**DIRECTIONS FOR THIS TASK:** Find the string "boxed" in the records and copy each line where it occurs.

--------------------

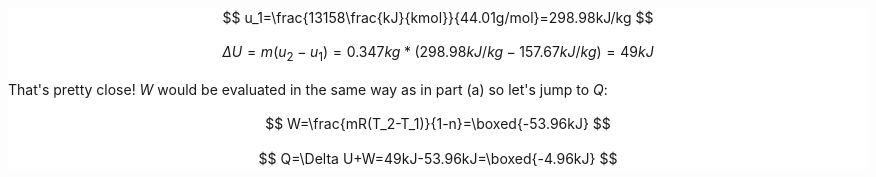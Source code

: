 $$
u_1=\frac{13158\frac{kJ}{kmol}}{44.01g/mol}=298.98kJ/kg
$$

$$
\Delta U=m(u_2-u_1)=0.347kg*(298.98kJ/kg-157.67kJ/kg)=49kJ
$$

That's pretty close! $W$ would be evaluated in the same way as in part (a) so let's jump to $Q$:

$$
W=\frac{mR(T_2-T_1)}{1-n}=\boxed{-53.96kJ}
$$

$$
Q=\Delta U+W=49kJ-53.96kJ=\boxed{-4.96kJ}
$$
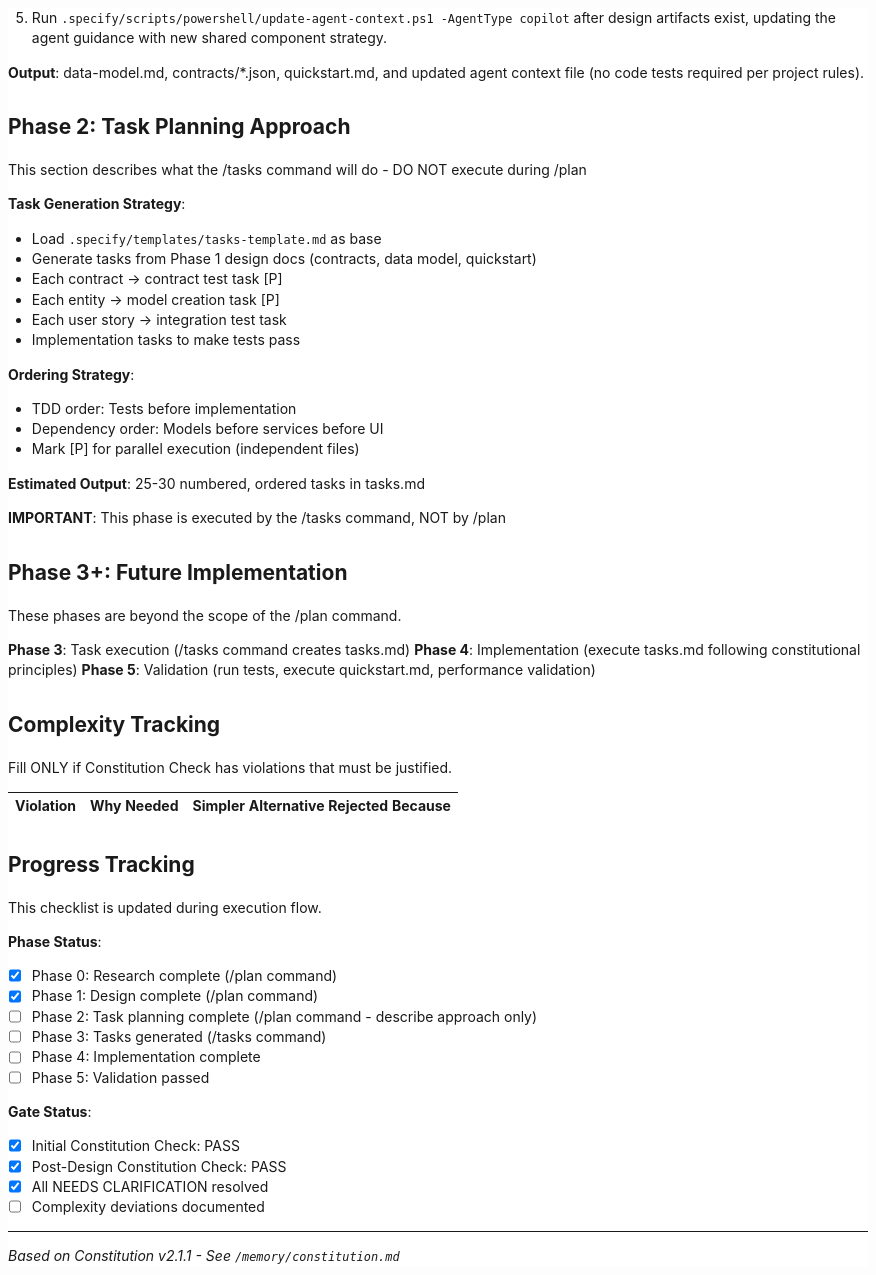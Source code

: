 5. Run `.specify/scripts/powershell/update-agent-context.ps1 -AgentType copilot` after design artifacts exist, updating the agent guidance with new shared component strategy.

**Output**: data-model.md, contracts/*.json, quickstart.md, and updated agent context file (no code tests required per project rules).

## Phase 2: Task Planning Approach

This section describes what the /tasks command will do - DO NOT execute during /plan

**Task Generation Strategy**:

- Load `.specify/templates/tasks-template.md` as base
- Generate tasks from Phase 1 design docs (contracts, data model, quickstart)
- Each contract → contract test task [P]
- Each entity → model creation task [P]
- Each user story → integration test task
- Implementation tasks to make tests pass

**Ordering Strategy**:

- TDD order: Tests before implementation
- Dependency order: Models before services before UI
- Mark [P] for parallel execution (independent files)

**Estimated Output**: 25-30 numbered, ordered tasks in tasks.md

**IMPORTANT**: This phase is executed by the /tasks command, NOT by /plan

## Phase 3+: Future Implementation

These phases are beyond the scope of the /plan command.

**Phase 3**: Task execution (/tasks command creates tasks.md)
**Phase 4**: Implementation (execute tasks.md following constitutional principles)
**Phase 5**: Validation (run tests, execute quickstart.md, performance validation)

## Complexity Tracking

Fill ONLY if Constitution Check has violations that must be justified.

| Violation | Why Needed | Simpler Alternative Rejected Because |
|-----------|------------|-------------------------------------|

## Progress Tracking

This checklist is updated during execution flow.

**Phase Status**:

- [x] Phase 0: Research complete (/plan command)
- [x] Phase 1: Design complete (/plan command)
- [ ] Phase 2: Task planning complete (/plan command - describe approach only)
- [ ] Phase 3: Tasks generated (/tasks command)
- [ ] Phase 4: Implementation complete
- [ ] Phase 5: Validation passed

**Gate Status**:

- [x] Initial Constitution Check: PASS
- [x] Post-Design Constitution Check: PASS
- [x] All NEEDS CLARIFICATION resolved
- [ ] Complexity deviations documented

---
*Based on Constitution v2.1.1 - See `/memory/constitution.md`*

--------------------

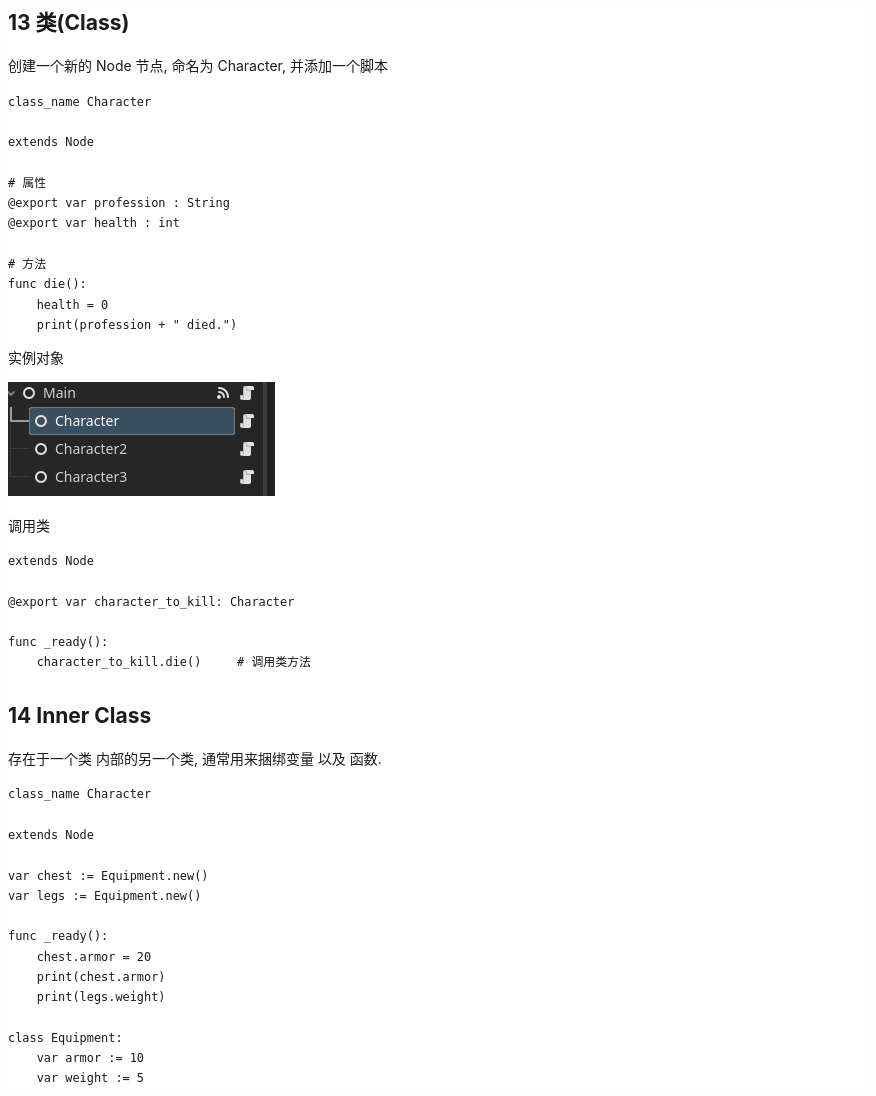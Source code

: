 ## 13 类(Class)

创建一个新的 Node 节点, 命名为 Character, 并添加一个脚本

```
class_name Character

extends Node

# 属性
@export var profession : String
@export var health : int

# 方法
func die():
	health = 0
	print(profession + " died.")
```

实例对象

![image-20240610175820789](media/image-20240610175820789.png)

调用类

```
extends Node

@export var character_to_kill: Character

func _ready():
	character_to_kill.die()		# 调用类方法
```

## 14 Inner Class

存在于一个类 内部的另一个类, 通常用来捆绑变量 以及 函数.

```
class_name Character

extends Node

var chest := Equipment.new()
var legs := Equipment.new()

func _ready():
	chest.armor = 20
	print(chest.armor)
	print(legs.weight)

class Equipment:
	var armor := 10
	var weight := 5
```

--------------------

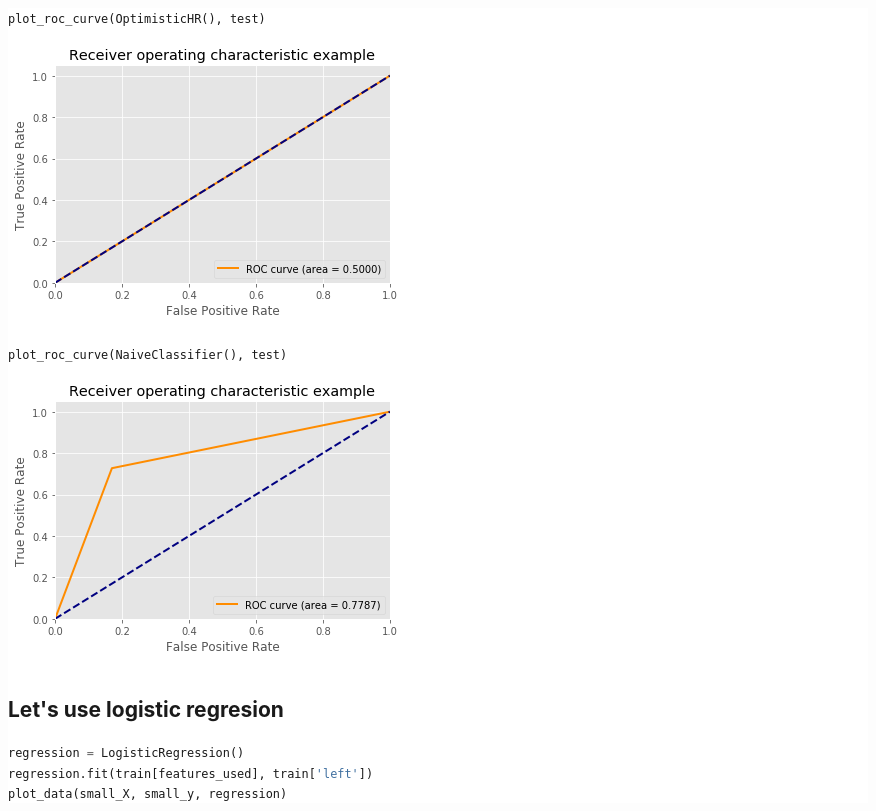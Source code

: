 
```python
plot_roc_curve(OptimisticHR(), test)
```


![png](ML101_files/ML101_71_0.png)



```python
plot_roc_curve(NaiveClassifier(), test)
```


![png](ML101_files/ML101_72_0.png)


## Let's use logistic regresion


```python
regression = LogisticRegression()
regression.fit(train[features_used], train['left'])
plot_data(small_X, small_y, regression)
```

--------------------

**EXPECTED OUTPUT:**
W=\frac{mR(T_2-T_1)}{1-n}=\boxed{-53.96kJ}
Q=\Delta U+W=49kJ-53.96kJ=\boxed{-4.96kJ}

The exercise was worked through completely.